THE
ROLE OF THE ARTS IN IMPROVING THE QUALITY OF EDUCATION
The
world is undergoing a process of enormous and rapid technological change,
leading to a situation in which our economies are increasingly knowledge-based
and reliant on constant innovation. In order to keep pace with the changes and
meet requirements in the labour market, employees will increasingly need to be creative,
innovative and adaptable, and have advanced communication and social skills.

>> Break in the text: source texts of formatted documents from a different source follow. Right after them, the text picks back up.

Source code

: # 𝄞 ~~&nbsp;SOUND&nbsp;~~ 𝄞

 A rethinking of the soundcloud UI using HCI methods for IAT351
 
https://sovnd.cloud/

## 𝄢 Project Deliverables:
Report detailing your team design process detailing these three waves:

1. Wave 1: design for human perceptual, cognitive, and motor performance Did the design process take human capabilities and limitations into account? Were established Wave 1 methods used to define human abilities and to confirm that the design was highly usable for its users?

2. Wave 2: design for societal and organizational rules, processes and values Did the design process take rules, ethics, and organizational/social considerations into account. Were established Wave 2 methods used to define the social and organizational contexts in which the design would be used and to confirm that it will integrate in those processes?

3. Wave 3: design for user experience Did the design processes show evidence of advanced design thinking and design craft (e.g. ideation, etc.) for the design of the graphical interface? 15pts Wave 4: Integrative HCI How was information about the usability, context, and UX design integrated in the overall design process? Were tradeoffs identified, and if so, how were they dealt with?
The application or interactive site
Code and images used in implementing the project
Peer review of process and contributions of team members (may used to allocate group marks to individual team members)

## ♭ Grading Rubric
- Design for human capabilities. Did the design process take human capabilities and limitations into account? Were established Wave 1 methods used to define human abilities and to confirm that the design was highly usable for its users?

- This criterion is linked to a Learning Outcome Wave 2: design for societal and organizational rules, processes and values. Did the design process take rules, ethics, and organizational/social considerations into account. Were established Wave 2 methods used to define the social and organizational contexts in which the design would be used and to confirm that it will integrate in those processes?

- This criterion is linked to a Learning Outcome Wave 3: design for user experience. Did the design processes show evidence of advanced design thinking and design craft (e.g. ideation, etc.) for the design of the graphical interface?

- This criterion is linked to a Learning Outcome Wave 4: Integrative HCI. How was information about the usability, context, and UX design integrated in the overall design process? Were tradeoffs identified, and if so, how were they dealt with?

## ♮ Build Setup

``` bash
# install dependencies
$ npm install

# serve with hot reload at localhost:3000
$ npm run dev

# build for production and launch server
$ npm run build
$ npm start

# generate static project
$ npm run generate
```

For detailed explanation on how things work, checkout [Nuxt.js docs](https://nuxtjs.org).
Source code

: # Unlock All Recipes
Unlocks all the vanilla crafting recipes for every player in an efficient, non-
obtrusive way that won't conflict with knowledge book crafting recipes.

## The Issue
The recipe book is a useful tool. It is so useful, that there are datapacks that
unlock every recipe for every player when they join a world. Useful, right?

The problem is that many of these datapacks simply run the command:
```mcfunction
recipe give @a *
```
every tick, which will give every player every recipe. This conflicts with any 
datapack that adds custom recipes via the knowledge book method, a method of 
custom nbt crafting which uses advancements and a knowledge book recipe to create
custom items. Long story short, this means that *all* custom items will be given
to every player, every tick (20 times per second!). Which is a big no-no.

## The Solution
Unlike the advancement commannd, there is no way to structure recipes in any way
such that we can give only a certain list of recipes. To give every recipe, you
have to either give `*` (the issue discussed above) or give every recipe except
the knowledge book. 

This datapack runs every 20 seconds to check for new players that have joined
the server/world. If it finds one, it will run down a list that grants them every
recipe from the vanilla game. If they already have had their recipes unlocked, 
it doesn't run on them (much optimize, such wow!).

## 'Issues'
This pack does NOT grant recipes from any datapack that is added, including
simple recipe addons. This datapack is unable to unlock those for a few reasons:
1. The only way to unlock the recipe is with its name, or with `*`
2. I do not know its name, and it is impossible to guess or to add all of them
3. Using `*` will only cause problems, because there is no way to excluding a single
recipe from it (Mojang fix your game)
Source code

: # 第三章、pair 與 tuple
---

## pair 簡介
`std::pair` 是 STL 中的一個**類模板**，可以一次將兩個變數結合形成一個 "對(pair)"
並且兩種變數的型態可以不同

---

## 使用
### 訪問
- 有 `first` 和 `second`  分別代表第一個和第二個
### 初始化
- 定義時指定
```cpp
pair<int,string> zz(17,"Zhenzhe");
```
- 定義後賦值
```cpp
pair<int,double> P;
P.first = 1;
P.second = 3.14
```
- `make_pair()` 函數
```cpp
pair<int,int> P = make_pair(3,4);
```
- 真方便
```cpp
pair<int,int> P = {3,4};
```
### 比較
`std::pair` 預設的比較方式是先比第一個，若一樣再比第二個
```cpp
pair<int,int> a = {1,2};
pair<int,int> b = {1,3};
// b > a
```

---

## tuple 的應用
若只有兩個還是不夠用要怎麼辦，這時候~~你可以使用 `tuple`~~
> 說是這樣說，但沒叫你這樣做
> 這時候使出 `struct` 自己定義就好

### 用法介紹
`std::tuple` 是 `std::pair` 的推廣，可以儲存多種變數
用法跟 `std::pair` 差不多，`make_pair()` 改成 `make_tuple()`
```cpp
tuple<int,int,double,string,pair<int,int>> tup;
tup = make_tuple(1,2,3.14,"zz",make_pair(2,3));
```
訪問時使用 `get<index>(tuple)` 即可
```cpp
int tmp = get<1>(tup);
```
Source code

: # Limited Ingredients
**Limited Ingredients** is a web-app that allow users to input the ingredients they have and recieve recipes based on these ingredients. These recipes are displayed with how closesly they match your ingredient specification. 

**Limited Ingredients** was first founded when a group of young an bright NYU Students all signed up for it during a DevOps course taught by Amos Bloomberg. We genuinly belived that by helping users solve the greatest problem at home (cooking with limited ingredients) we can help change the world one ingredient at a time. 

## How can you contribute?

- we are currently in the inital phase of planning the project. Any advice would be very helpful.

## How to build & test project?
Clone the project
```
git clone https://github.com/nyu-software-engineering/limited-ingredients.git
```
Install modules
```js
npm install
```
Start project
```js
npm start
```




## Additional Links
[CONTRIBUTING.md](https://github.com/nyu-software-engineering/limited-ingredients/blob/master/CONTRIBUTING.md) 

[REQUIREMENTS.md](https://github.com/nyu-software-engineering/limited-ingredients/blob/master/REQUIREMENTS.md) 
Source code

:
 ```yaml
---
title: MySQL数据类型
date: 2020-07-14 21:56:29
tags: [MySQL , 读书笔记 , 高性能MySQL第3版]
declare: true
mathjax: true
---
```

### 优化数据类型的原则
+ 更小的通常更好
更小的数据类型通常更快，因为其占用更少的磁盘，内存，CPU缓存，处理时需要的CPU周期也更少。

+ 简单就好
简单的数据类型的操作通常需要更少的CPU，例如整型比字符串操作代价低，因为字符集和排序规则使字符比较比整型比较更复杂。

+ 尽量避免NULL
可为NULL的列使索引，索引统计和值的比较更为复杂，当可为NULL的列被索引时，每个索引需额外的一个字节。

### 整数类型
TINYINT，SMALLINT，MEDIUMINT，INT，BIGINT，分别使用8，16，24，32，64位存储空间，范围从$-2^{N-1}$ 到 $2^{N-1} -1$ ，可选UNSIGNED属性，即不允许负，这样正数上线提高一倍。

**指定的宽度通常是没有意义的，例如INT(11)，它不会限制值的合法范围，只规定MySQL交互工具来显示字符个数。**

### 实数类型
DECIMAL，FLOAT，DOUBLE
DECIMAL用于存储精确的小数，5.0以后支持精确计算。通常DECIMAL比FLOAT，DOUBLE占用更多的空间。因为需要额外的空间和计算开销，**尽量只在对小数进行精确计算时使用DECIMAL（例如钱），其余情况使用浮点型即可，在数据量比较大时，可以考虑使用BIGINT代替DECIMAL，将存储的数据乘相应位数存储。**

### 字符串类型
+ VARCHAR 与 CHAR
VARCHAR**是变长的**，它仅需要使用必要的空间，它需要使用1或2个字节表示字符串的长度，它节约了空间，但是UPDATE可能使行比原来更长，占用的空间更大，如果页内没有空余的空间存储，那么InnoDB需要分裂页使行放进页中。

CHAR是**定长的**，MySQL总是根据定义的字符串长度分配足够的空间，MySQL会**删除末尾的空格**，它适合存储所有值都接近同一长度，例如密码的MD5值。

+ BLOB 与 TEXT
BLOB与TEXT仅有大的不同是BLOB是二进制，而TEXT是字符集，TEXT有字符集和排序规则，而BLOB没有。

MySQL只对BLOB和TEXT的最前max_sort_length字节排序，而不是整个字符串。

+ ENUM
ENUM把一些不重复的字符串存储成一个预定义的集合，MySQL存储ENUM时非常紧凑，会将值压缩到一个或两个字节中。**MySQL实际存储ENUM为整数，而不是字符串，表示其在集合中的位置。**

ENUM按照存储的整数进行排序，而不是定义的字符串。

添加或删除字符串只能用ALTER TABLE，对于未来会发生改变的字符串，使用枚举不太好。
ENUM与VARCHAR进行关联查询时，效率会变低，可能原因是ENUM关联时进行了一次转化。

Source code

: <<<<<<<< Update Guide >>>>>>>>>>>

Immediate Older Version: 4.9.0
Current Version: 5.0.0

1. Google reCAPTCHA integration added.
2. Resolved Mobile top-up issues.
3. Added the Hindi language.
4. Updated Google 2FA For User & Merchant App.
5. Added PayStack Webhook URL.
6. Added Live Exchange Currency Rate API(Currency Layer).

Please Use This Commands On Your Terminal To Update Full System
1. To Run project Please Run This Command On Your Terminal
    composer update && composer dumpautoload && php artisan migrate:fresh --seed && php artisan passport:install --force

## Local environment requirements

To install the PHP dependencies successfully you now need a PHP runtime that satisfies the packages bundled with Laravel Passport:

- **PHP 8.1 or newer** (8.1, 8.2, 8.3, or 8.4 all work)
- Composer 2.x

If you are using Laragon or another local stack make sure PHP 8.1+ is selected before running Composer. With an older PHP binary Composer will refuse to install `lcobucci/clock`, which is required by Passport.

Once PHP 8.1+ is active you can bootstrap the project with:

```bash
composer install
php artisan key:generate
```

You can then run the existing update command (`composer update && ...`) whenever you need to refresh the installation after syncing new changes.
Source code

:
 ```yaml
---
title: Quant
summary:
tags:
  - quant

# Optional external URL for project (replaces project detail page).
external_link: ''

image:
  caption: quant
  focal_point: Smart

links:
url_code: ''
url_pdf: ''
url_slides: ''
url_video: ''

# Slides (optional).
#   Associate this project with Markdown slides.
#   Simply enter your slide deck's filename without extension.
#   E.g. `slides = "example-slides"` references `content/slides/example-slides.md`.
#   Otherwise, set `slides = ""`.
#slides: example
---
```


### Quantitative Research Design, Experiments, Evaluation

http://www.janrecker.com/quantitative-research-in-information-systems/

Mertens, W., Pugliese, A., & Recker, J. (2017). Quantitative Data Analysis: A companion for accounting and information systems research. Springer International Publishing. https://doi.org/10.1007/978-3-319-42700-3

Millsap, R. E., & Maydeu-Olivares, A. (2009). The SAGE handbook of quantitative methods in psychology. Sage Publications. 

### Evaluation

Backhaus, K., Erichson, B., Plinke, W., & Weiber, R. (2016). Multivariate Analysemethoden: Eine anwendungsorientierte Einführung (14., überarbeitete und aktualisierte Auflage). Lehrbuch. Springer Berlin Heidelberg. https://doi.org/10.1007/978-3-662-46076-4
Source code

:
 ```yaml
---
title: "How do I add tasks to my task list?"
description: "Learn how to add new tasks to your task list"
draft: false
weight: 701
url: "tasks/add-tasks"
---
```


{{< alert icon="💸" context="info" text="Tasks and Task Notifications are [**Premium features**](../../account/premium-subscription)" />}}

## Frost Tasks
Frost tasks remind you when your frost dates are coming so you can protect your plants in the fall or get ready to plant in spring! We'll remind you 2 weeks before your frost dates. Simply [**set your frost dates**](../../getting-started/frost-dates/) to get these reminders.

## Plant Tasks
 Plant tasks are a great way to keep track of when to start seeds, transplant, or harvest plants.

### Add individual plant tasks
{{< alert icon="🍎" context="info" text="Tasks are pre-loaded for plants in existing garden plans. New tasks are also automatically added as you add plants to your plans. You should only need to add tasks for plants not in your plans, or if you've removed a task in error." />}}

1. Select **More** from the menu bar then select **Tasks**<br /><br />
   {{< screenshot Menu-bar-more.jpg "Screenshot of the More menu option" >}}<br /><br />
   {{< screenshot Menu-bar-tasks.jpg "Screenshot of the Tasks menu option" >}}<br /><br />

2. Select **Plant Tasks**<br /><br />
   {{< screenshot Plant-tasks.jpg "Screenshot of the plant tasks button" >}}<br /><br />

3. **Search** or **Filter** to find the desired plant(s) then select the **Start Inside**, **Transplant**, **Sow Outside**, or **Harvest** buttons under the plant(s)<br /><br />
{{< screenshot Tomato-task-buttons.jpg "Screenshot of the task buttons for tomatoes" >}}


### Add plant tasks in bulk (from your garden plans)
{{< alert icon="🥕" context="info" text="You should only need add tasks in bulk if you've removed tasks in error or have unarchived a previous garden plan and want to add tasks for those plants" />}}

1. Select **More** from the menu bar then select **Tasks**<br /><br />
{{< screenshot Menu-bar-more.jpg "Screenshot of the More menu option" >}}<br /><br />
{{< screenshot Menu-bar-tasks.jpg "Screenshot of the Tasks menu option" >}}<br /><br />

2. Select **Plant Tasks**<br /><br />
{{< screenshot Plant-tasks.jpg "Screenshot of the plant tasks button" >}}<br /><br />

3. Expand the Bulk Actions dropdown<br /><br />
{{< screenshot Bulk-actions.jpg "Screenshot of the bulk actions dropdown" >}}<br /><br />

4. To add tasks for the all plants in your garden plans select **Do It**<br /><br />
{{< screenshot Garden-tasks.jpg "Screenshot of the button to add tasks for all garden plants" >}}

However, as the United Nations Educational, Scientific and Cultural
Organization (UNESCO) 2005 Education for All Monitoring Report indicates, these
abilities and skills are generally not provided in schools. Education reform
efforts must, therefore, consider ways of incorporating the skills and abilities
that will be required. In order to understand how best to reform our
educational systems and raise the quality of education, certain questions must
be answered:
•
What is the goal of education?
•
What sort of people do we want our education systems to produce?
•
What kinds of skills should they have?
It
is generally agreed that the ultimate goal of education is to create cohesive,
peaceful and prosperous societies. To achieve this, our education systems need
to produce motivated and productive members of society who value tolerance and
social cohesion and are able to contribute positively to their country’s socio-economic
development. Therefore, education systems need to instill in students a sense
of community and an appreciation for cultural diversity; build students’ self-esteem
and confidence; and provide them with the creative, innovative abilities,
flexibility and other skills required for meaningful employment in the modern
workplace. Arts Education is increasingly promoted as a means of bringing the
required abilities and skills into education systems. Learning about the arts
and gaining skills in art forms, ranging from drama and music to crafts, endows
students with a range of proficiencies and with the ability to engage in the
creative process; that is, use imagination, critical thinking, and physical and
mental skills to generate a unique creation. It is argued that by engaging in
this process, students gain self-esteem and confidence in their abilities,
therefore becoming more motivated and productive. There is increasing evidence
that the benefits of art education are multiplied when the arts are used instrumentally
in education. This is the goal of the Arts-in-Education (AIE) approach, through
which the arts are used as tools to educate students about other subjects.
This
approach goes beyond teaching the arts or bringing art subjects into curricula
(arts education), although technical skills and aesthetic appreciation are also
learned in the process. The AIE approach uses the arts to equip students with knowledge
and skills across the curriculum (from mathematics and science to heritage
education) and,most importantly, to stimulate cognitive development and to
encourage innovative and creative thinking.Adherents argue that this
cross-disciplinary approach enables students to make connections and see
therelationships between subject areas, leading to creative insights and
original ideas. The AIE approach is often explained by referring to the concept
of “multiple intelligences”, which postulates that there are many kinds of
“intelligence” and a number of ways of learning. The AIE approach is believed
to stimulate a wider range of types of intelligence than conventional teaching
methods, which tend to rely on verbal and logical thinking (thereby favouring
students with strengths in those kinds of intelligence). By facilitating a
learning approach that involves, for example, kinesthetic, musical and interpersonal
intelligences as well as verbal and logical intelligences, educators can enable
all types of learners to understand the subject matter, making learning easier
for all. The AIE approach does not conflict with or supplant the views of those
who believe art has its own intrinsic value and should be a core subject in
every school (the “art for art’s sake” approach). Both approaches agree that
learning about, and through, the arts, cultivates and stimulates cognitive development,
and that by engaging in art (whether visual, plastic or performing arts)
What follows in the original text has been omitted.